Thursday, May 15, 2025

Book Review: Tales of Tharassas

Title: Tales of Tharassas 

Author: J. Scott Coatsworth 

Date: 2023 

Publisher: Other Worlds Ink 

Quote: "Why is your skin so light?" 

In a far-off future humans have colonized a few other planets. One of them is Tharassas, whose indigenous populations include animals called emps that ride around on their humans and observe what others are feeling about them. 

 You might think that this would make it easier for people to get along with each other. You'd be wrong. The population of Tharassas are descendants of a group of Earth people who rejected enforced "diversity" guidelines so you know they're vicious White racists... Sigh. It is possible to write good stories that happen to express fashionable, politically correct, ideas but it's all too easy for p.c. thinkers to crank out political tracts that express nothing but p.c. ideas, and that's what Tales of Tharassas is. The identity politics that are so tedious today, according to this book, will never end. How discouraging. 

There's a story about race hate, during the stage when people on supply ships from earth are hailed as "angels" so a little Black boy gets to see his grandfather as an "angel," and a story about lesbians who don't get to become a couple, and a story about homosexual men who get to be a couple briefly, and that's all there is to this book. 

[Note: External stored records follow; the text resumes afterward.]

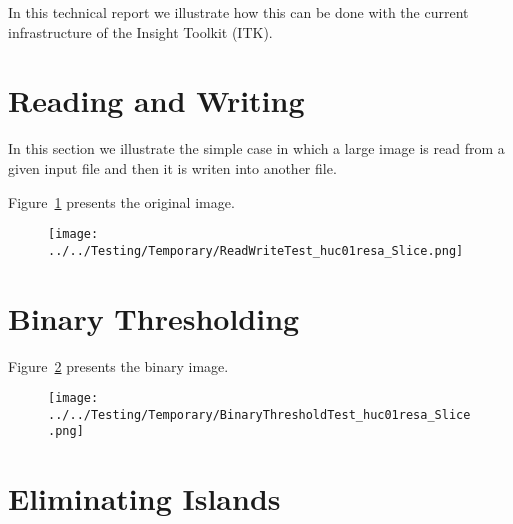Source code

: \documentclass{InsightArticle}
\begin{document}
In this technical report we illustrate how this can be done with the current
infrastructure of the Insight Toolkit (ITK).

\section{Reading and Writing}

In this section we illustrate the simple case in which a large image is read
from a given input file and then it is writen into another file.

\begin{center}

\end{center}

Figure~\ref{fig:OriginalImage} presents the original image.

\begin{figure}
\center
\texttt{[image: ../../Testing/Temporary/ReadWriteTest\_huc01resa\_Slice.png]}
\label{fig:OriginalImage}
\end{figure}



\section{Binary Thresholding}

\begin{center}

\end{center}

Figure~\ref{fig:BinaryImage} presents the binary image.

\begin{figure}
\center
\texttt{[image: ../../Testing/Temporary/BinaryThresholdTest\_huc01resa\_Slice.png]}
\label{fig:BinaryImage}
\end{figure}



\section{Eliminating Islands}

\begin{center}

\end{center}
\end{document}
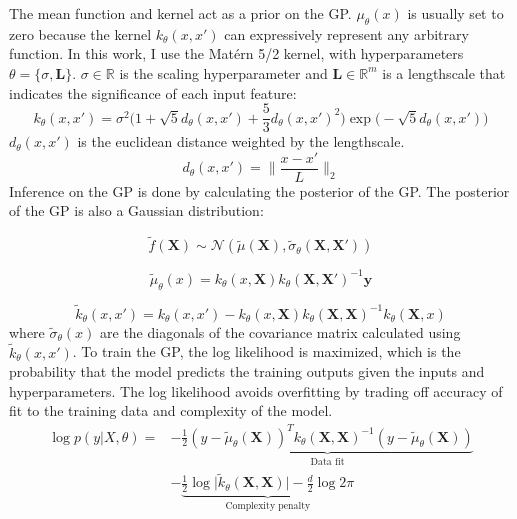 The mean function and kernel act as a prior on the GP.  $\mu_{\theta}(x)$ is usually set to zero because the kernel  $k_{\theta}(x, x')$ can expressively represent any arbitrary function. In this work, I use the Matérn 5/2 kernel, with hyperparameters $\theta=\{\sigma,\mathbf L \}$. $\sigma \in \mathbb R$ is the scaling hyperparameter and $\mathbf L \in \mathbb R^m$ is a lengthscale that indicates the significance of each input feature:
\begin{equation}
    k_{\theta}(x, x') = \sigma^2 \biggl(1 + \sqrt{5}d_{\theta}(x,x')+\frac{5}{3}d_{\theta}(x,x')^2\biggr)\exp\biggl(-\sqrt{5}d_{\theta}(x,x') \biggr)
\end{equation}
$d_{\theta}(x,x')$ is the euclidean distance weighted by the lengthscale.
\begin{equation}
    d_{\theta}(x,x')=\biggl\lVert \frac{x-x'}{L} \biggr\rVert_2
\end{equation}
Inference on the GP is done by calculating the posterior of the GP. The posterior of the GP is also a Gaussian distribution:

\begin{equation}
     \tilde f(\mathbf X) \sim \mathcal N(\tilde \mu(\mathbf X), \tilde \sigma_{\theta}(\mathbf X, \mathbf X'))
\end{equation}

\begin{equation}
    \tilde \mu_{\theta}(x) = k_{\theta}(x, \mathbf X)k_{\theta}(\mathbf X, \mathbf X')^{-1} \mathbf y
\end{equation}

\begin{equation}
    \tilde k_{\theta}(x,x') = k_{\theta}( x, x')-k_{\theta}(x, \mathbf X) k_{\theta}(\mathbf X, \mathbf X)^{-1}k_{\theta}(\mathbf X, x)
\end{equation}
where $\tilde \sigma_{\theta}(x)$ are the diagonals of the covariance matrix calculated using $\tilde k_{\theta}(x, x')$.
To train the GP, the log likelihood is maximized, which is the probability that the model predicts the training outputs given the inputs and hyperparameters. The log likelihood avoids overfitting by trading off accuracy of fit to the training data and complexity of the model.
\begin{equation}
\begin{split}
    \log p(y \vert X, \theta) = & -\underbrace{\frac{1}{2}(y-\tilde \mu_{\theta}(\mathbf X))^T k_{\theta}(\mathbf X, \mathbf X)^{-1}(y- \tilde\mu_{\theta}(\mathbf X)) }_{\text{Data  fit}} \\
    & - \underbrace{\frac{1}{2} \log{\vert \tilde k_{\theta}(\mathbf X, \mathbf X) \vert} - \frac{d}{2}\log{2 \pi}}_{\text{Complexity penalty}}
\end{split}
\end{equation}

And of course socialism is taken for granted. Farmers live on land granted to them by the government, not land they've claimed by agreement with their fellow colonists. Is that the problem? In a more libertarian fantasy series, the author had written ten or eleven volumes about the world he'd invented before someone complained that no one in it seemed to be Black. Actually most characters weren't described and many weren't human...anyway the author promptly brought in a lot of Black Americans and led them to a likely spot for a new human settlement, near a lake that featured a population of alligator-like creatures called chobees. Their local guides asked someone in the settlement on the other side of the lake, "Would you like to see more humans across the lake from you?" They would, their spokesman said. "Do you care what color they are?" After some thought their spokesman said "We might prefer that they not be green, to avoid confusion with the chobees." When people are free to take responsibility for their own lives, do the ones who are not trying to coexist with alligators care whether their neighbors' faces are green? 

Coatsworth isn't young but neither does he seem to be old enough to be excused for writing stories that imagine that political debates that are really behind most of humankind in 2023 might be forgotten by the year 2400. It's like reading fiction from the year 1700 in which the writer expected Barbados to be a penal colony for Britain and the other British colonies in 2023 and imagined that slaves would still be needed to tan the hide to make buggy whips. 

"Did you love these stories? Click to buy more," a link in the e-book shamelessly advertises. I did not love the stories. Tharassas is a relatively appealing science fiction planet, with sentient plants and three-winged birds; too bad the best thing to be said for its population is that they make real human beings look nice.